**Directions for this task:** Although the records include pictures, the copy should not; write out exactly the lines from the first through the line with "It just feels".

**Information supplied:**
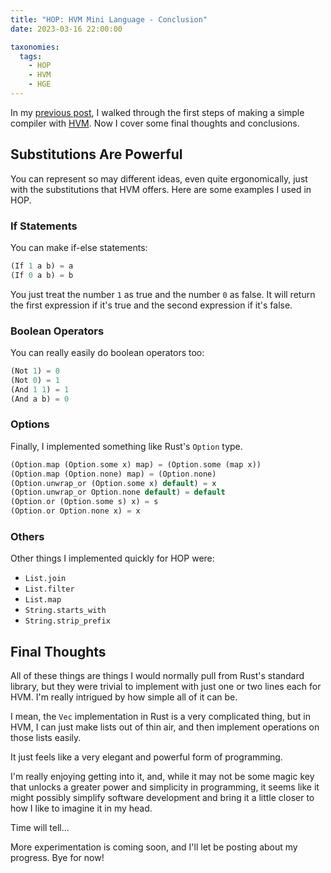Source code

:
 ```yaml
---
title: "HOP: HVM Mini Language - Conclusion"
date: 2023-03-16 22:00:00

taxonomies:
  tags:
    - HOP
    - HVM
    - HGE
---
```


In my [previous post](@/hop-hvm-mini-language-part-2.md), I walked through the first steps of making a simple compiler with [HVM]. Now I cover some final thoughts and conclusions.

[HVM]: https://github.com/HigherOrderCO/HVM

## Substitutions Are Powerful

You can represent so may different ideas, even quite ergonomically, just with the substitutions that HVM offers. Here are some examples I used in HOP.

### If Statements

You can make if-else statements:

```dart
(If 1 a b) = a
(If 0 a b) = b
```

You just treat the number `1` as true and the number `0` as false. It will return the first expression if it's true and the second expression if it's false.

### Boolean Operators

You can really easily do boolean operators too:

```dart
(Not 1) = 0
(Not 0) = 1
(And 1 1) = 1
(And a b) = 0
```

### Options

Finally, I implemented something like Rust's `Option` type.

```dart
(Option.map (Option.some x) map) = (Option.some (map x))
(Option.map (Option.none) map) = (Option.none)
(Option.unwrap_or (Option.some x) default) = x
(Option.unwrap_or Option.none default) = default
(Option.or (Option.some s) x) = s
(Option.or Option.none x) = x
```

### Others

Other things I implemented quickly for HOP were:

- `List.join`
- `List.filter`
- `List.map`
- `String.starts_with`
- `String.strip_prefix`

## Final Thoughts

All of these things are things I would normally pull from Rust's standard library, but they were trivial to implement with just one or two lines each for HVM. I'm really intrigued by how simple all of it can be.

I mean, the `Vec` implementation in Rust is a very complicated thing, but in HVM, I can just make lists out of thin air, and then implement operations on those lists easily.

It just feels like a very elegant and powerful form of programming.

I'm really enjoying getting into it, and, while it may not be some magic key that unlocks a greater power and simplicity in programming, it seems like it might possibly simplify software development and bring it a little closer to how I like to imagine it in my head.

Time will tell...

More experimentation is coming soon, and I'll let be posting about my progress. Bye for now!
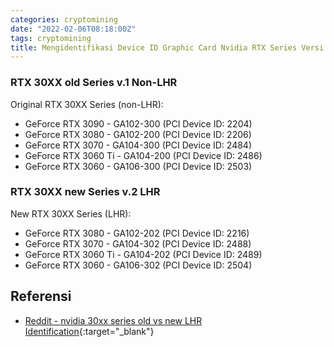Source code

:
 ```yaml
---
categories: cryptomining
date: "2022-02-06T08:18:00Z"
tags: cryptomining
title: Mengidentifikasi Device ID Graphic Card Nvidia RTX Series Versi Non LHR
---
```


### RTX 30XX old Series v.1 Non-LHR
Original RTX 30XX Series (non-LHR):
- GeForce RTX 3090 - GA102-300 (PCI Device ID: 2204)
- GeForce RTX 3080 - GA102-200 (PCI Device ID: 2206)
- GeForce RTX 3070 - GA104-300 (PCI Device ID: 2484)
- GeForce RTX 3060 Ti - GA104-200 (PCI Device ID: 2486)
- GeForce RTX 3060 - GA106-300 (PCI Device ID: 2503)

### RTX 30XX new Series v.2 LHR
New RTX 30XX Series (LHR):
- GeForce RTX 3080 - GA102-202 (PCI Device ID: 2216)
- GeForce RTX 3070 - GA104-302 (PCI Device ID: 2488)
- GeForce RTX 3060 Ti - GA104-202 (PCI Device ID: 2489)
- GeForce RTX 3060 - GA106-302 (PCI Device ID: 2504)

## Referensi
- [Reddit - nvidia 30xx series old vs new LHR Identification](https://www.reddit.com/r/EtherMining/comments/oha2fy/nvidia_30xx_series_old_vs_new_lhr_identification/?utm_medium=android_app&utm_source=share){:target="_blank"}


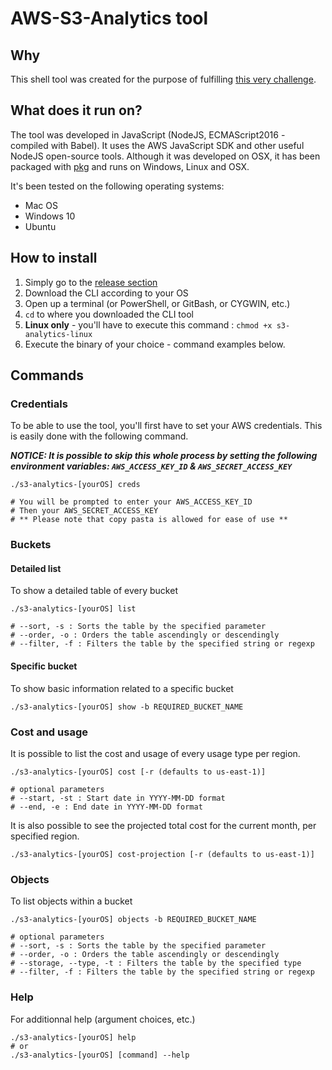 # AWS-S3-Analytics tool
## Why
This shell tool was created for the purpose of fulfilling [this very challenge](https://github.com/coveo/devops-coding-challenge).

## What does it run on?
The tool was developed in JavaScript (NodeJS, ECMAScript2016 - compiled with Babel). It uses the AWS JavaScript SDK and other useful NodeJS open-source tools. Although it was developed on OSX, it has been packaged with [pkg](https://www.npmjs.com/package/pkg) and runs on Windows, Linux and OSX.

It's been tested on the following operating systems:
- Mac OS
- Windows 10
- Ubuntu

## How to install
1. Simply go to the [release section](https://github.com/delirius325/aws-s3-analytics/releases)
2. Download the CLI according to your OS 
3. Open up a terminal (or PowerShell, or GitBash, or CYGWIN, etc.) 
4. ```cd``` to where you downloaded the CLI tool
5. **Linux only** - you'll have to execute this command : ```chmod +x s3-analytics-linux```
6. Execute the binary of your choice - command examples below.

## Commands
### Credentials
To be able to use the tool, you'll first have to set your AWS credentials. This is easily done with the following command.

**_NOTICE: It is possible to skip this whole process by setting the following environment variables: `AWS_ACCESS_KEY_ID` & `AWS_SECRET_ACCESS_KEY`_**
```shell
./s3-analytics-[yourOS] creds

# You will be prompted to enter your AWS_ACCESS_KEY_ID
# Then your AWS_SECRET_ACCESS_KEY
# ** Please note that copy pasta is allowed for ease of use **
```
### Buckets
#### Detailed list
To show a detailed table of every bucket
```shell
./s3-analytics-[yourOS] list

# --sort, -s : Sorts the table by the specified parameter
# --order, -o : Orders the table ascendingly or descendingly
# --filter, -f : Filters the table by the specified string or regexp

```
#### Specific bucket
To show basic information related to a specific bucket
```shell
./s3-analytics-[yourOS] show -b REQUIRED_BUCKET_NAME
```
### Cost and usage
It is possible to list the cost and usage of every usage type per region.
```shell
./s3-analytics-[yourOS] cost [-r (defaults to us-east-1)]

# optional parameters
# --start, -st : Start date in YYYY-MM-DD format
# --end, -e : End date in YYYY-MM-DD format
```

It is also possible to see the projected total cost for the current month, per specified region.
```shell
./s3-analytics-[yourOS] cost-projection [-r (defaults to us-east-1)]
```
### Objects
To list objects within a bucket
```shell
./s3-analytics-[yourOS] objects -b REQUIRED_BUCKET_NAME 

# optional parameters
# --sort, -s : Sorts the table by the specified parameter
# --order, -o : Orders the table ascendingly or descendingly
# --storage, --type, -t : Filters the table by the specified type
# --filter, -f : Filters the table by the specified string or regexp
```
### Help
For additionnal help (argument choices, etc.)
```shell
./s3-analytics-[yourOS] help
# or
./s3-analytics-[yourOS] [command] --help
```
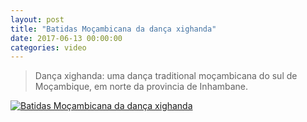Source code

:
 ```yaml
---
layout: post
title: "Batidas Moçambicana da dança xighanda"
date: 2017-06-13 00:00:00
categories: video
---
```


> Dança xighanda: uma dança traditional moçambicana do sul de Moçambique, em norte da provincia de Inhambane.

[![Batidas Moçambicana da dança xighanda](https://img.youtube.com/vi/Sim8PkasWgQ/0.jpg)](https://www.youtube.com/watch?v=Sim8PkasWgQ "Batidas Moçambicana da dança xighanda")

**Written reply:**
Source code

:
 ```yaml
---
title: "HOP: HVM Mini Language - Conclusion"
date: 2023-03-16 22:00:00

taxonomies:
  tags:
    - HOP
    - HVM
    - HGE
---
```


In my [previous post](@/hop-hvm-mini-language-part-2.md), I walked through the first steps of making a simple compiler with [HVM]. Now I cover some final thoughts and conclusions.

[HVM]: https://github.com/HigherOrderCO/HVM

## Substitutions Are Powerful

You can represent so may different ideas, even quite ergonomically, just with the substitutions that HVM offers. Here are some examples I used in HOP.

### If Statements

You can make if-else statements:

```dart
(If 1 a b) = a
(If 0 a b) = b
```

You just treat the number `1` as true and the number `0` as false. It will return the first expression if it's true and the second expression if it's false.

### Boolean Operators

You can really easily do boolean operators too:

```dart
(Not 1) = 0
(Not 0) = 1
(And 1 1) = 1
(And a b) = 0
```

### Options

Finally, I implemented something like Rust's `Option` type.

```dart
(Option.map (Option.some x) map) = (Option.some (map x))
(Option.map (Option.none) map) = (Option.none)
(Option.unwrap_or (Option.some x) default) = x
(Option.unwrap_or Option.none default) = default
(Option.or (Option.some s) x) = s
(Option.or Option.none x) = x
```

### Others

Other things I implemented quickly for HOP were:

- `List.join`
- `List.filter`
- `List.map`
- `String.starts_with`
- `String.strip_prefix`

## Final Thoughts

All of these things are things I would normally pull from Rust's standard library, but they were trivial to implement with just one or two lines each for HVM. I'm really intrigued by how simple all of it can be.

I mean, the `Vec` implementation in Rust is a very complicated thing, but in HVM, I can just make lists out of thin air, and then implement operations on those lists easily.

It just feels like a very elegant and powerful form of programming.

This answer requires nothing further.